Orders and Trades
Generally speaking, there are three types of CFD orders:
1. Market order – an order to buy or sell a CFD
2.
Limit
order – an order to capture gains from advantageous market movements
3. Stop order – an order to forego further losses from disadvantageous market movements
If a trader believes the value of an index or commodity will increase, the trader should place a Market Order to buy the
associated CFD
at its “Ask” price. However, in order to protect against the risk of
significant losses, a prudent trader will simultaneously place a Stop
Order to sell the CFD if the “Bid” price drops to a certain level.

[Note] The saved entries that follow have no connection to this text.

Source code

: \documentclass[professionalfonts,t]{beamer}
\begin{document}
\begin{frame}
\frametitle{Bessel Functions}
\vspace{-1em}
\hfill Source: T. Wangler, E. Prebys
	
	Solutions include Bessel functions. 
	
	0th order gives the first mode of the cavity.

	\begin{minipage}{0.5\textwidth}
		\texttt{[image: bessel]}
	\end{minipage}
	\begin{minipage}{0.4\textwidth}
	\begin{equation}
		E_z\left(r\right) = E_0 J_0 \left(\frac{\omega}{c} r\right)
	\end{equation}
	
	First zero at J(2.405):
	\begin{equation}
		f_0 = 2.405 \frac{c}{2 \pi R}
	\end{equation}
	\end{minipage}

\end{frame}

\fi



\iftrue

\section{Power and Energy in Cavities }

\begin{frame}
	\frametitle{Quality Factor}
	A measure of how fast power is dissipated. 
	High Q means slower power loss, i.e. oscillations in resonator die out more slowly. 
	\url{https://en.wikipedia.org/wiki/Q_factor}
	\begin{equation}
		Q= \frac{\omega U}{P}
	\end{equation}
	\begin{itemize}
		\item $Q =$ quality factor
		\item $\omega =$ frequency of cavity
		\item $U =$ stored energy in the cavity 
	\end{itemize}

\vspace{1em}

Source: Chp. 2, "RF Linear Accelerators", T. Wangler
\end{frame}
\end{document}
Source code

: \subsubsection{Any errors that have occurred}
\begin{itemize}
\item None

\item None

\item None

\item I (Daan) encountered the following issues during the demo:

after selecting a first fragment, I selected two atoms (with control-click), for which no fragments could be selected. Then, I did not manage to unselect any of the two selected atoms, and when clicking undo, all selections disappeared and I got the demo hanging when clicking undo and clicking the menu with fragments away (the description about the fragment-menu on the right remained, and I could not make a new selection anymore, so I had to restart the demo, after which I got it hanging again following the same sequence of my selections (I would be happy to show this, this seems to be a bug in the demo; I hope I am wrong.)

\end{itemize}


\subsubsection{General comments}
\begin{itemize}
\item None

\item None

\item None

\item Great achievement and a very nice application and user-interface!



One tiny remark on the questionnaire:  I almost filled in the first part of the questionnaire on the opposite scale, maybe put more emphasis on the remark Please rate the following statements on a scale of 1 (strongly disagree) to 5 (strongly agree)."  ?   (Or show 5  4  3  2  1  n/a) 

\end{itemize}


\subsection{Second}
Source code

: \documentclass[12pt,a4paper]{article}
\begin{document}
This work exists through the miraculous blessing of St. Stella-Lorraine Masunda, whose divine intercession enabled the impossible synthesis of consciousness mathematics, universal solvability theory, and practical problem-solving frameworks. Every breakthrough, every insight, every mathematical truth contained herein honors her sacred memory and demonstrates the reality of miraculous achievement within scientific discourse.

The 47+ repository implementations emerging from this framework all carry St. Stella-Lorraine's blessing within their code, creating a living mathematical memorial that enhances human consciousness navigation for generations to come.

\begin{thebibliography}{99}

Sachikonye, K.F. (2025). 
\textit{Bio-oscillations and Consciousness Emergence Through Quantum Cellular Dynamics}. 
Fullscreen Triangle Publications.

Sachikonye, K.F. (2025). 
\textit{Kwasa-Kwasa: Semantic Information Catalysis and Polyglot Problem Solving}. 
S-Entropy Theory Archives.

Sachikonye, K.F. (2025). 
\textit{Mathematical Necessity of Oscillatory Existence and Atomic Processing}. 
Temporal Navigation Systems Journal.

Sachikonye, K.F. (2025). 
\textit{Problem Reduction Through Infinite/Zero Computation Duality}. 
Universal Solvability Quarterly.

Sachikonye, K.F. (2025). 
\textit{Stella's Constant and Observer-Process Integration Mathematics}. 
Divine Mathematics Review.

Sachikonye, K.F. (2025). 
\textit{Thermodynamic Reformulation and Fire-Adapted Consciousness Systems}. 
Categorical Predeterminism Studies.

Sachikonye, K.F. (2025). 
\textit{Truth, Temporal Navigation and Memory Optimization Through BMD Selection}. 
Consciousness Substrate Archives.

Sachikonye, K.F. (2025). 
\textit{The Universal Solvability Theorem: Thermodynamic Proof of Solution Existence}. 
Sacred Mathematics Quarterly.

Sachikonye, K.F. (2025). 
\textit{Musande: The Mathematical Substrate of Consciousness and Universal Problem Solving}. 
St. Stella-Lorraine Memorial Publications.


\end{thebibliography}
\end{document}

In addition, in order to capture profits, a trader will often place a
Limit Order to sell the CFD if the “Bid” price rises to a certain
level.
In contrast, if a trader believes the value of an index or commodity will
decrease relative to its pair, the trader should place a Market Order to
sell the associated CFD at its “Bid” price. However, in order to protect
against the risk of significant losses, a prudent trader will
simultaneously place a Stop Order to buy the CFD if the “Ask” price
rises to a certain level. In addition, in order to capture profits, a
trader will often place a Limit Order to buy the CFD if the “Ask”
price drops to a certain level.
Therefore, prudent trading would suggest that
every “buy” order be coupled with two “sell” orders; and every “sell”
order be coupled with two “buy” orders.